特選を受賞した「動魂」
特選を受賞した「動魂」
アトリエで制作に励む春日裕次さん=出雲市所原町
アトリエで制作に励む春日裕次さん=出雲市所原町
特選を受賞した「動魂」
アトリエで制作に励む春日裕次さん=出雲市所原町

 10月下旬に東京都内で開幕した国内最大規模の公募展「第8回日展」の洋画部門で、出雲市中野町の元高校美術教諭、春日裕次さん(61)が2度目の特選を受賞した。初の特選に輝いた5年前から「若者とバイク」を題材に創作を続けてきた。高校時代の恩師と先輩が過去に成し遂げた「2度の特選」の仲間入りを喜ぶ。 (平井優香)

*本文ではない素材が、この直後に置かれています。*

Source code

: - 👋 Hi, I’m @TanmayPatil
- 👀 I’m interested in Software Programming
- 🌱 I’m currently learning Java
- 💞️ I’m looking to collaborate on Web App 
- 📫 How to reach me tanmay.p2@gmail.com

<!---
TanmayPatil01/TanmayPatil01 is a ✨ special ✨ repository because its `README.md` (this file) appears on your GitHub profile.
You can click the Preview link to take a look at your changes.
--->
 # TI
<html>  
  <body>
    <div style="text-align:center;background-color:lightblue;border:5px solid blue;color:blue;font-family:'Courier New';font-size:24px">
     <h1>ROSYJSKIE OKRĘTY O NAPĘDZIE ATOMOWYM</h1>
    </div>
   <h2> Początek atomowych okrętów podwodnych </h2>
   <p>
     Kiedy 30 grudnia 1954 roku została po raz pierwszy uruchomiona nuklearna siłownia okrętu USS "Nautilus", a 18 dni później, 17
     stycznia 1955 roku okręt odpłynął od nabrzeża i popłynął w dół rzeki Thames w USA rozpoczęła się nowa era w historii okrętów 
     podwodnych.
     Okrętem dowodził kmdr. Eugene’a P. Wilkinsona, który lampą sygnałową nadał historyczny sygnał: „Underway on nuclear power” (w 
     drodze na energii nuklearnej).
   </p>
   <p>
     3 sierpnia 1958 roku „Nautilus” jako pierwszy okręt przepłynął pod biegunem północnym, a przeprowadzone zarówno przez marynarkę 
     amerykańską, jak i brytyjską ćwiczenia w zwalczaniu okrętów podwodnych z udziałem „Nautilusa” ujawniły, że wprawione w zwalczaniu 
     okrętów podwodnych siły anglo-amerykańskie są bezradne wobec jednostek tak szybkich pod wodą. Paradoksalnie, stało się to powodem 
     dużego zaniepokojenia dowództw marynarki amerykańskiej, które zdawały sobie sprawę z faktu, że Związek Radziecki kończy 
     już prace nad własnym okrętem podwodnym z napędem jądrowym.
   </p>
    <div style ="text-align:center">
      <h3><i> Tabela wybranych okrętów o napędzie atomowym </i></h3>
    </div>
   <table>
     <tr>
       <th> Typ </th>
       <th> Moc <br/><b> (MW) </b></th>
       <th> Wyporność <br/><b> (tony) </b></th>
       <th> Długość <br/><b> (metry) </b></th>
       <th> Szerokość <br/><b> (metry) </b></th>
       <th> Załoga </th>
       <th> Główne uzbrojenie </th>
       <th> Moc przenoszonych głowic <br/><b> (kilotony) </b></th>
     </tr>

 「ガソリンを補給しエンジンを動かすところが人間と似ている。バイクは私にとって『生き物』」と、若い頃からよく描いた。23回目の出品となった5年前、同僚の若手男性教諭にモデルを頼みバイクとともに描いた作品が初めて特選を受賞。「彼は中距離走が得意でしなやかな筋力を持っている。バイクと彼のイメージがリンクした」と以来、毎年モデルを頼んでいる。

 特選は1604点の応募があった中から10点選ばれた。受賞作「動魂」(縦1・6メートル、横1・3メートル)は男性と日本製の古いバイクを描いた。バイクは市内のバイク店で実物を取材。細部のパーツやエンジン音、オイルのにおいを確かめ、イメージを膨らませた。審査員からは「効果的な色面の配置により、空間感や画面の動きを獲得している」と高く評価された。

 春日さんの周辺では出雲高在学時の顧問、故・有馬侃さんと高校、大学の先輩の北本雅己さんも洋画部門での特選を2度受賞した。

 今後は題材を限定せずに幅広い作品への挑戦意欲を示すとともに若手の育成にも力を入れるつもりだ。週1回、初任教諭の指導に浜田高校を訪問し、週末は自宅で造形教室を開いており「第二の人生をどう過ごすか、範囲を狭めずにいろいろなことに挑戦したい」と意気込んだ。